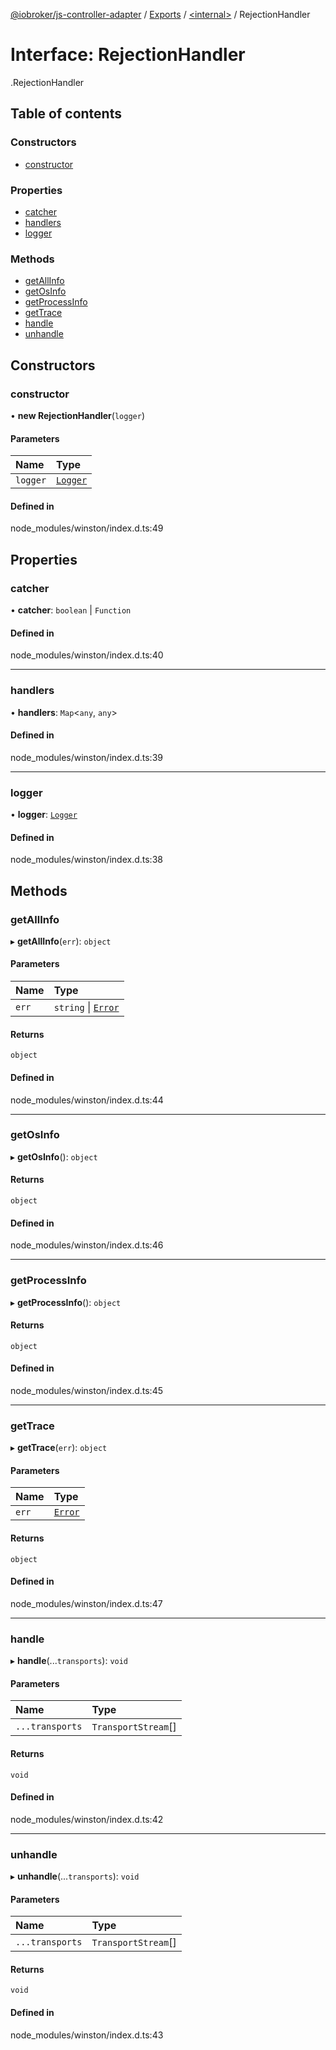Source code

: [@iobroker/js-controller-adapter](../README.md) / [Exports](../modules.md) / [<internal\>](../modules/internal_.md) / RejectionHandler

# Interface: RejectionHandler

[<internal>](../modules/internal_.md).RejectionHandler

## Table of contents

### Constructors

- [constructor](internal_.RejectionHandler.md#constructor)

### Properties

- [catcher](internal_.RejectionHandler.md#catcher)
- [handlers](internal_.RejectionHandler.md#handlers)
- [logger](internal_.RejectionHandler.md#logger)

### Methods

- [getAllInfo](internal_.RejectionHandler.md#getallinfo)
- [getOsInfo](internal_.RejectionHandler.md#getosinfo)
- [getProcessInfo](internal_.RejectionHandler.md#getprocessinfo)
- [getTrace](internal_.RejectionHandler.md#gettrace)
- [handle](internal_.RejectionHandler.md#handle)
- [unhandle](internal_.RejectionHandler.md#unhandle)

## Constructors

### constructor

• **new RejectionHandler**(`logger`)

#### Parameters

| Name | Type |
| :------ | :------ |
| `logger` | [`Logger`](internal_.Logger.md) |

#### Defined in

node_modules/winston/index.d.ts:49

## Properties

### catcher

• **catcher**: `boolean` \| `Function`

#### Defined in

node_modules/winston/index.d.ts:40

___

### handlers

• **handlers**: `Map`<`any`, `any`\>

#### Defined in

node_modules/winston/index.d.ts:39

___

### logger

• **logger**: [`Logger`](internal_.Logger.md)

#### Defined in

node_modules/winston/index.d.ts:38

## Methods

### getAllInfo

▸ **getAllInfo**(`err`): `object`

#### Parameters

| Name | Type |
| :------ | :------ |
| `err` | `string` \| [`Error`](../modules/internal_.md#error) |

#### Returns

`object`

#### Defined in

node_modules/winston/index.d.ts:44

___

### getOsInfo

▸ **getOsInfo**(): `object`

#### Returns

`object`

#### Defined in

node_modules/winston/index.d.ts:46

___

### getProcessInfo

▸ **getProcessInfo**(): `object`

#### Returns

`object`

#### Defined in

node_modules/winston/index.d.ts:45

___

### getTrace

▸ **getTrace**(`err`): `object`

#### Parameters

| Name | Type |
| :------ | :------ |
| `err` | [`Error`](../modules/internal_.md#error) |

#### Returns

`object`

#### Defined in

node_modules/winston/index.d.ts:47

___

### handle

▸ **handle**(...`transports`): `void`

#### Parameters

| Name | Type |
| :------ | :------ |
| `...transports` | `TransportStream`[] |

#### Returns

`void`

#### Defined in

node_modules/winston/index.d.ts:42

___

### unhandle

▸ **unhandle**(...`transports`): `void`

#### Parameters

| Name | Type |
| :------ | :------ |
| `...transports` | `TransportStream`[] |

#### Returns

`void`

#### Defined in

node_modules/winston/index.d.ts:43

· · · ·

WHAT NEEDS TO BE DONE: Where the word "handlers" shows up in a line of the listing, return that line.

RESULT OF THIS EXERCISE:
- [handlers](internal_.RejectionHandler.md#handlers)
### handlers
• **handlers**: `Map`<`any`, `any`\>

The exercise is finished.